Which lines of the entries below run from the one holding "октября 2016, Париж)." to the one holding "Автором были предложены", inclusive? Set down exactly those lines and no others.
------ Data under study ------
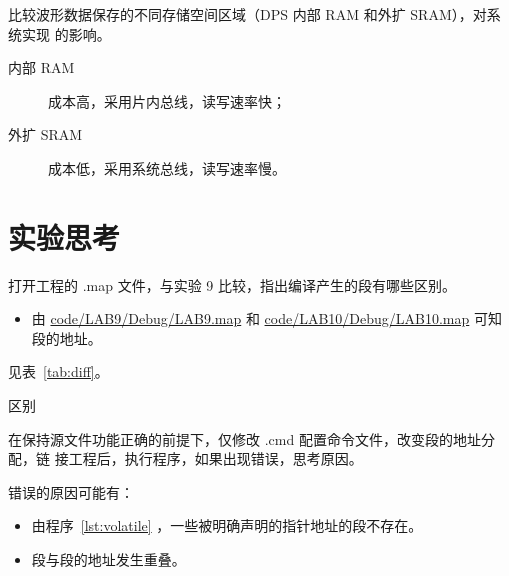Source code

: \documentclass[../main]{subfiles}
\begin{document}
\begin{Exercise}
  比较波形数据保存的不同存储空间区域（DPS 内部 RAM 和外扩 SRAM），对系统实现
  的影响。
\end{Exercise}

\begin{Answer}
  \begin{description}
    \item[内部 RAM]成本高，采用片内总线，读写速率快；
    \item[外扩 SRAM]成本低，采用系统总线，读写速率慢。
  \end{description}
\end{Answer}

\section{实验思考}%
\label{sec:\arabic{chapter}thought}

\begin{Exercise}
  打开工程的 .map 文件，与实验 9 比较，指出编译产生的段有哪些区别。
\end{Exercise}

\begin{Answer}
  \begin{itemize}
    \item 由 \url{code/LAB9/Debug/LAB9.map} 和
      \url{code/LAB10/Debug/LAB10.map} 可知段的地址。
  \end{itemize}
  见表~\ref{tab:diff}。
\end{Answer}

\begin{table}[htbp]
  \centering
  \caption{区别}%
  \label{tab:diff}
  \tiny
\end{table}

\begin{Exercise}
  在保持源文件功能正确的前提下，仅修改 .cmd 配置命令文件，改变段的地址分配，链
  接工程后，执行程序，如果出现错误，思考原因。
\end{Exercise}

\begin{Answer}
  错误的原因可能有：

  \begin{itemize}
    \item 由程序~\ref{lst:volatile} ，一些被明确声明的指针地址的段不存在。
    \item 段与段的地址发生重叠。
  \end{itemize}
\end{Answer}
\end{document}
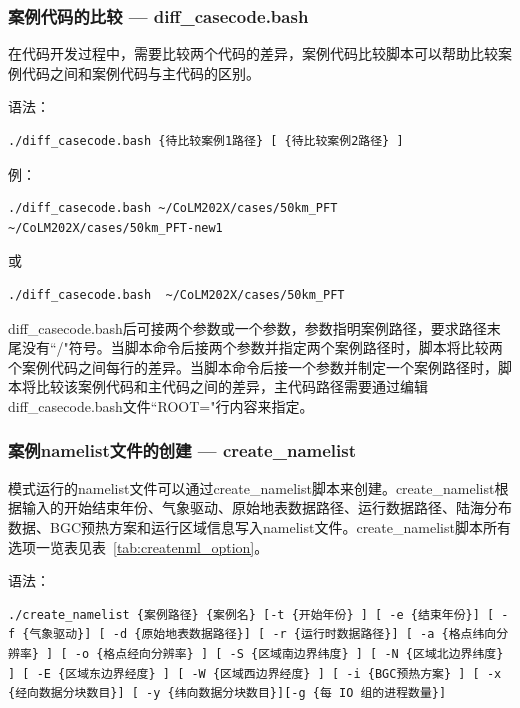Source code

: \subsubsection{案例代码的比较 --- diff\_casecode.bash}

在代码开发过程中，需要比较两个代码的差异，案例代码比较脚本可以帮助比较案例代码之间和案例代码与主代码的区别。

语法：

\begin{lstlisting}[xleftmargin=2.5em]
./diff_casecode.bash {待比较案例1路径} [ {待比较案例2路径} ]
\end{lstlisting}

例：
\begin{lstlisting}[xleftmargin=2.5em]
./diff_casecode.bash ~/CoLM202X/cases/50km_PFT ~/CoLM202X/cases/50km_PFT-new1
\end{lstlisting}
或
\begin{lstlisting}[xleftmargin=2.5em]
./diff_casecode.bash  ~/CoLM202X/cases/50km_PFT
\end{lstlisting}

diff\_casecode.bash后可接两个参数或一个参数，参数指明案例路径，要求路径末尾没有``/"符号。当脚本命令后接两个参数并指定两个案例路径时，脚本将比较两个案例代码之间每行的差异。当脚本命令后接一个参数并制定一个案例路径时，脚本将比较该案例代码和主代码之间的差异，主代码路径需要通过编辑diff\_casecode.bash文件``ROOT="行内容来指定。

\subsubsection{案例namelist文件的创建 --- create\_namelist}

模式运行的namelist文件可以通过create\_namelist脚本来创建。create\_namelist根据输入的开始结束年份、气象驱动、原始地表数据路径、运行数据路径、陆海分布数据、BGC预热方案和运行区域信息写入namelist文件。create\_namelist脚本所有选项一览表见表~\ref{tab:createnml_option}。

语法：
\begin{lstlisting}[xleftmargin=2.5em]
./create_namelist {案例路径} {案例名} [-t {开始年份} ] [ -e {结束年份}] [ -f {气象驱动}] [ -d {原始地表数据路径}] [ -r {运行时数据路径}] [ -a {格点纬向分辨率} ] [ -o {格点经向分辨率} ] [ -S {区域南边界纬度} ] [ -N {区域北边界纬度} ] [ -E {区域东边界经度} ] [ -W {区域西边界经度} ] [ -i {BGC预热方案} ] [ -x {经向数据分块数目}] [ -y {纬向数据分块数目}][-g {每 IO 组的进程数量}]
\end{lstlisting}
------
------ Data under study ------
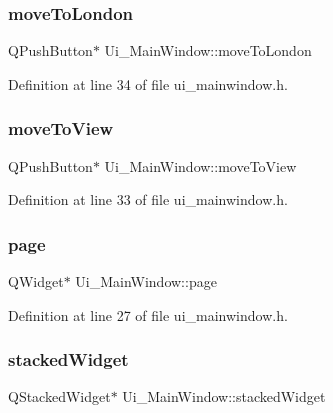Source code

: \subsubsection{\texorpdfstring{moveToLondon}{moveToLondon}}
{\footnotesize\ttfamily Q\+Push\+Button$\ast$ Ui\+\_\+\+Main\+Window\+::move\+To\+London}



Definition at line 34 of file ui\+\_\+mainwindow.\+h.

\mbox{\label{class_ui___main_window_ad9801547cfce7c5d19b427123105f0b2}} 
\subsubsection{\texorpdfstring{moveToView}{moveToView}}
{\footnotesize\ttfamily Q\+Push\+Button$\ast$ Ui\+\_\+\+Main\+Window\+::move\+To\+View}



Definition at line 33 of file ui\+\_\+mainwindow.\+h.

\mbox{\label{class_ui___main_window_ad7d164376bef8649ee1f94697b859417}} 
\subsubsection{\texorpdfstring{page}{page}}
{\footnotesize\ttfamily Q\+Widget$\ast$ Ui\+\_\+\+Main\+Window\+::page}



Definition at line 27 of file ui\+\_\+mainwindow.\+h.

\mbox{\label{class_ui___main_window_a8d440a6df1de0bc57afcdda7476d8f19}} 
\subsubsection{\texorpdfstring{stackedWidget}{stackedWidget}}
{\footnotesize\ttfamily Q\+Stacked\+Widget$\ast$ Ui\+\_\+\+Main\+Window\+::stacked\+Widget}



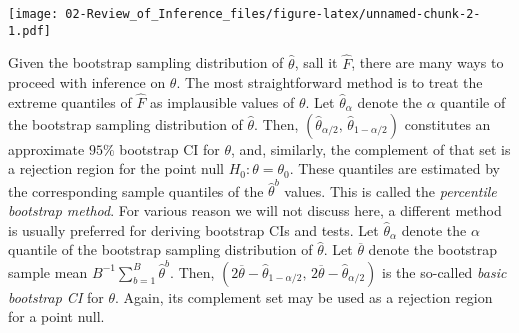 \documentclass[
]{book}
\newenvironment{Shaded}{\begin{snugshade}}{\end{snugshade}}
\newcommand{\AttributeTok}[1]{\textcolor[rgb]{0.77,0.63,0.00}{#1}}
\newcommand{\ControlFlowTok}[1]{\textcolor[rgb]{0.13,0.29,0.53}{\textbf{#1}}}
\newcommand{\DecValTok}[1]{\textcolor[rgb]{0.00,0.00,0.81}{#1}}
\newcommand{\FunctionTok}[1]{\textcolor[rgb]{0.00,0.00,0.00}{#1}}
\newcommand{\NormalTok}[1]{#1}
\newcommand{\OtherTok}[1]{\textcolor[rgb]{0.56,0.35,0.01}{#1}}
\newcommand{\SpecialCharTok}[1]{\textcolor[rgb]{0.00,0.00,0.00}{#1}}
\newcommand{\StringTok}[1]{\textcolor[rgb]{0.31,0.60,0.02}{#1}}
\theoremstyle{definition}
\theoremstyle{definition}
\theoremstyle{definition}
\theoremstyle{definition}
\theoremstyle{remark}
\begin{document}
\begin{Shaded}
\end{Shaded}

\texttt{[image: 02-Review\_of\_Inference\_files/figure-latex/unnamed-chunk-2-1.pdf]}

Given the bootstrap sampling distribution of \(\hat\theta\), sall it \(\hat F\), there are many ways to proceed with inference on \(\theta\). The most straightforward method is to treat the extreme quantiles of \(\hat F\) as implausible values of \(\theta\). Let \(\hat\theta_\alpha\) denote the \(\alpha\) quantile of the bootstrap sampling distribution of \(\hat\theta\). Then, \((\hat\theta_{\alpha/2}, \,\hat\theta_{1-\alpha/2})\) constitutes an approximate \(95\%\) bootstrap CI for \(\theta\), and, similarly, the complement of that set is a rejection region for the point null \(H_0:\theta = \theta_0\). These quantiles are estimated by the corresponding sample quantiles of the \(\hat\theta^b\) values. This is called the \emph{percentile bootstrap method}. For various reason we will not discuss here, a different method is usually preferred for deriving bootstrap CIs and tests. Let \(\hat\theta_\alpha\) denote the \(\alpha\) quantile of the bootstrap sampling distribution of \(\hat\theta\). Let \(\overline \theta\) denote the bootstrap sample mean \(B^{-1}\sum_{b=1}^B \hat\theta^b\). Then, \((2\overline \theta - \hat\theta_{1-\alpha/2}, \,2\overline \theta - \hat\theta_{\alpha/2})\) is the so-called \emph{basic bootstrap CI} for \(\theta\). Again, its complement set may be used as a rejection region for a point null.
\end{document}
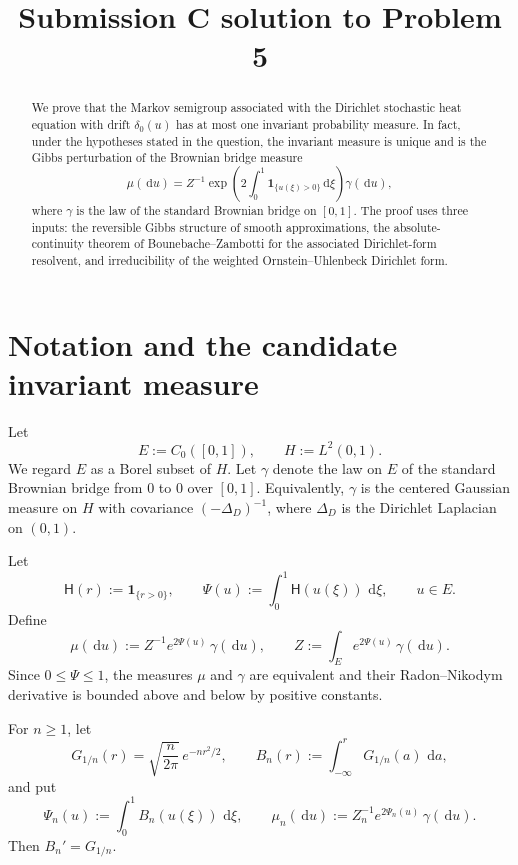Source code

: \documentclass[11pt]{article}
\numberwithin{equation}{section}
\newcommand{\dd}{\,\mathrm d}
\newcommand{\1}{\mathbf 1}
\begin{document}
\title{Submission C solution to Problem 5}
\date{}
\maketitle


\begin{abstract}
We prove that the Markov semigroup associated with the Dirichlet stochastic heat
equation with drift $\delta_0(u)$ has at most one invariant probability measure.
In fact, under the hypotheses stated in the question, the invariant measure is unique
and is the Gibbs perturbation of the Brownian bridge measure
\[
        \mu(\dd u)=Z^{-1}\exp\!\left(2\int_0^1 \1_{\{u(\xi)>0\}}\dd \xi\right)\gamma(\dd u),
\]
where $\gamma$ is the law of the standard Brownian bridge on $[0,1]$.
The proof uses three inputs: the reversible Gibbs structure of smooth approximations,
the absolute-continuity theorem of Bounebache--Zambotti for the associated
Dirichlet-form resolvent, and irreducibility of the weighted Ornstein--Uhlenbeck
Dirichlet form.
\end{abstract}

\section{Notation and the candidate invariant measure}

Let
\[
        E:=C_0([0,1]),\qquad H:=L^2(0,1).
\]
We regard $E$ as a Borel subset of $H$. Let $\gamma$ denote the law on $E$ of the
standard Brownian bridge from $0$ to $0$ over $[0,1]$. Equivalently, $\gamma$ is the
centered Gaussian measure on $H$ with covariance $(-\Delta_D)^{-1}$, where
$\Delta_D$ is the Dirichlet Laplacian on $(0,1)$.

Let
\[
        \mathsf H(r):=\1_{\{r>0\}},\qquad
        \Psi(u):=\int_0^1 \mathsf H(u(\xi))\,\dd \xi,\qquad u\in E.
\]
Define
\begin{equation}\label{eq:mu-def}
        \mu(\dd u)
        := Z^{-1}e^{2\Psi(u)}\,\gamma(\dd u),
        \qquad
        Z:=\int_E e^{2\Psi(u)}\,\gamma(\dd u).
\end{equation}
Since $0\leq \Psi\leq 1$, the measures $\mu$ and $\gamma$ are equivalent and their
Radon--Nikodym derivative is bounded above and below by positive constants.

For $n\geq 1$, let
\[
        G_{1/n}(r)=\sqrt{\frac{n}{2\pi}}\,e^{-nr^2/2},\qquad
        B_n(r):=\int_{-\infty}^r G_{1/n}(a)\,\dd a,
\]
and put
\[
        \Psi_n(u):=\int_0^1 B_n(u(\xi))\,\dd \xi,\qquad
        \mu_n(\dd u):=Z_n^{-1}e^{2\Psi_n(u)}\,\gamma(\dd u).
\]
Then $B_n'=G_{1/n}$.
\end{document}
------
------ Data under study ------
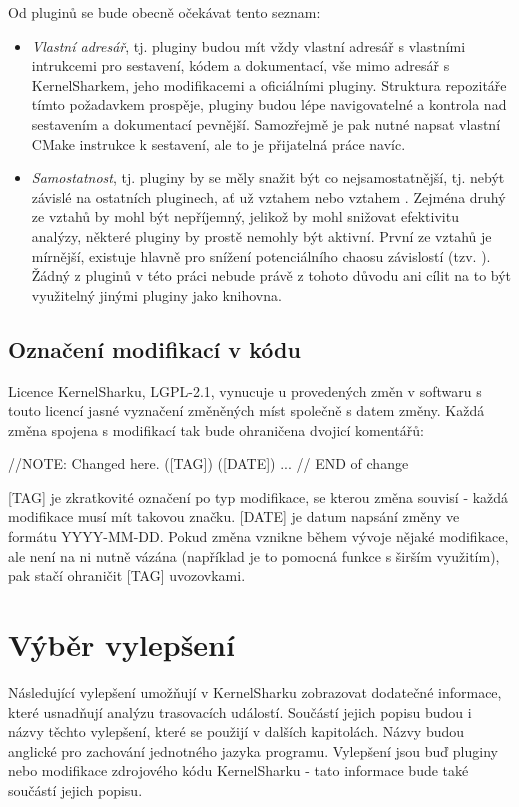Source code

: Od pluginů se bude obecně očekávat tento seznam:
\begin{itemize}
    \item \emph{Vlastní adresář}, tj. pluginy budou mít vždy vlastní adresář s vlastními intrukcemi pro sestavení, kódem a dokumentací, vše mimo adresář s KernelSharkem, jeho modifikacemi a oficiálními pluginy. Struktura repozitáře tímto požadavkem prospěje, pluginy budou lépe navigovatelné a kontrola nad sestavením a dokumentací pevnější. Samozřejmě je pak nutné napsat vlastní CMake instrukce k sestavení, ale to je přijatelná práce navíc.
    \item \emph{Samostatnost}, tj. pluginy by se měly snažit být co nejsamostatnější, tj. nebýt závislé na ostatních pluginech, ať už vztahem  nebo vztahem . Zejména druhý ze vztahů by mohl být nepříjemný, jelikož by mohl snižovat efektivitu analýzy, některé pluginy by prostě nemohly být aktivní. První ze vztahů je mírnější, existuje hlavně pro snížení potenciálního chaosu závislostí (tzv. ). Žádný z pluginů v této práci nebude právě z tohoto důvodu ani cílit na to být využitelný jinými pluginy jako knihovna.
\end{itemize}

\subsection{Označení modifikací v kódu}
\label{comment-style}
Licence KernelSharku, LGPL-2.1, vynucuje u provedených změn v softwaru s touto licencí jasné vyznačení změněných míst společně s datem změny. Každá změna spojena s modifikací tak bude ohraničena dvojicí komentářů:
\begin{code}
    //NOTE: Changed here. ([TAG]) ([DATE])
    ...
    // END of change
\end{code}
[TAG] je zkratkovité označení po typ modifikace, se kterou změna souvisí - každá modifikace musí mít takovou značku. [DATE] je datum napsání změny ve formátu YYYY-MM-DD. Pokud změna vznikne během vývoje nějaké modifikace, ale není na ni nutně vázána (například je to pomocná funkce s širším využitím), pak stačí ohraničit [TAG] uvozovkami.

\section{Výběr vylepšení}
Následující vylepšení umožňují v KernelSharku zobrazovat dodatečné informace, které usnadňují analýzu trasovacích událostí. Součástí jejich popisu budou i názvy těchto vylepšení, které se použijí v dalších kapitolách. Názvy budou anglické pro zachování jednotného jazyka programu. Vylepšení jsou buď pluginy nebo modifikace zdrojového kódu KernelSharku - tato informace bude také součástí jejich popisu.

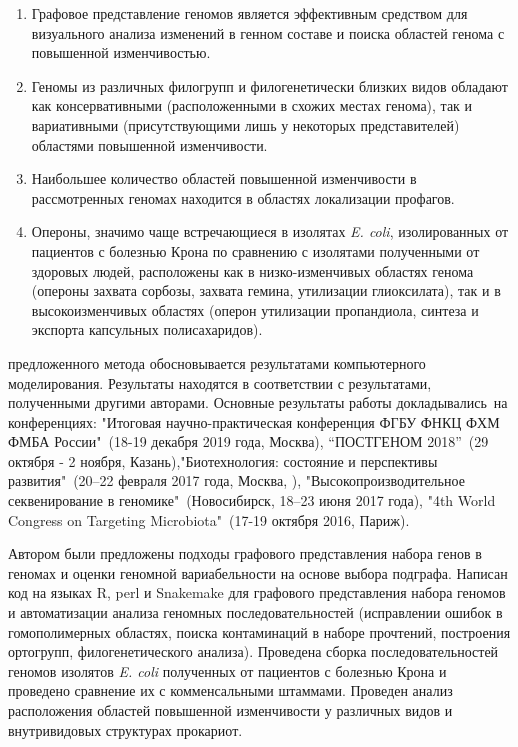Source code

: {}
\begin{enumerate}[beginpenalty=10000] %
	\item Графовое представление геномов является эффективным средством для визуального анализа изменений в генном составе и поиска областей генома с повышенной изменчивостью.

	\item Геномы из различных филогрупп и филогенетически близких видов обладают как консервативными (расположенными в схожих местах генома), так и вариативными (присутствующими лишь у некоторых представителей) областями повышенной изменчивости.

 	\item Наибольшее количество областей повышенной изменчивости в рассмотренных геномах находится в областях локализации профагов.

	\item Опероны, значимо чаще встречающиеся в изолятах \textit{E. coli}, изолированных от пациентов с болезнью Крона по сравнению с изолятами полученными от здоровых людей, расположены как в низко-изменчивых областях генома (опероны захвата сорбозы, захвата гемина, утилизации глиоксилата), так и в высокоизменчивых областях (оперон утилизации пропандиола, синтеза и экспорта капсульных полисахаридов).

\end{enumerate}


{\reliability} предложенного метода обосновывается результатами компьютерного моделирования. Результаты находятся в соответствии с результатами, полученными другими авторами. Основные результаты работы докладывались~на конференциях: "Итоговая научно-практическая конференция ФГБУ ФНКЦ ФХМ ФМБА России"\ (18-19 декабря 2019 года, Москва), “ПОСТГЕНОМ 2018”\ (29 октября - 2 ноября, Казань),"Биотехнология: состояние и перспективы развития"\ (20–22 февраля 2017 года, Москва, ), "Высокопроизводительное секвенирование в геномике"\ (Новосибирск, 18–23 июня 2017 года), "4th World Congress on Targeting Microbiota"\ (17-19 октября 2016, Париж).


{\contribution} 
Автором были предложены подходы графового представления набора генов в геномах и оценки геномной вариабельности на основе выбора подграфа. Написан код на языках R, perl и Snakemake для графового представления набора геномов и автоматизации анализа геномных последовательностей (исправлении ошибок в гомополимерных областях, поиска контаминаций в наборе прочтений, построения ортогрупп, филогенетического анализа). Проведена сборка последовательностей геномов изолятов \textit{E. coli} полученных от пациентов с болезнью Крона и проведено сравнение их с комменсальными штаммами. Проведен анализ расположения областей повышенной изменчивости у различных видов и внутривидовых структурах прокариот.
------
**Solution for this problem**
{\reliability} предложенного метода обосновывается результатами компьютерного моделирования. Результаты находятся в соответствии с результатами, полученными другими авторами. Основные результаты работы докладывались~на конференциях: "Итоговая научно-практическая конференция ФГБУ ФНКЦ ФХМ ФМБА России"\ (18-19 декабря 2019 года, Москва), “ПОСТГЕНОМ 2018”\ (29 октября - 2 ноября, Казань),"Биотехнология: состояние и перспективы развития"\ (20–22 февраля 2017 года, Москва, ), "Высокопроизводительное секвенирование в геномике"\ (Новосибирск, 18–23 июня 2017 года), "4th World Congress on Targeting Microbiota"\ (17-19 октября 2016, Париж).


{\contribution} 
Автором были предложены подходы графового представления набора генов в геномах и оценки геномной вариабельности на основе выбора подграфа. Написан код на языках R, perl и Snakemake для графового представления набора геномов и автоматизации анализа геномных последовательностей (исправлении ошибок в гомополимерных областях, поиска контаминаций в наборе прочтений, построения ортогрупп, филогенетического анализа). Проведена сборка последовательностей геномов изолятов \textit{E. coli} полученных от пациентов с болезнью Крона и проведено сравнение их с комменсальными штаммами. Проведен анализ расположения областей повышенной изменчивости у различных видов и внутривидовых структурах прокариот.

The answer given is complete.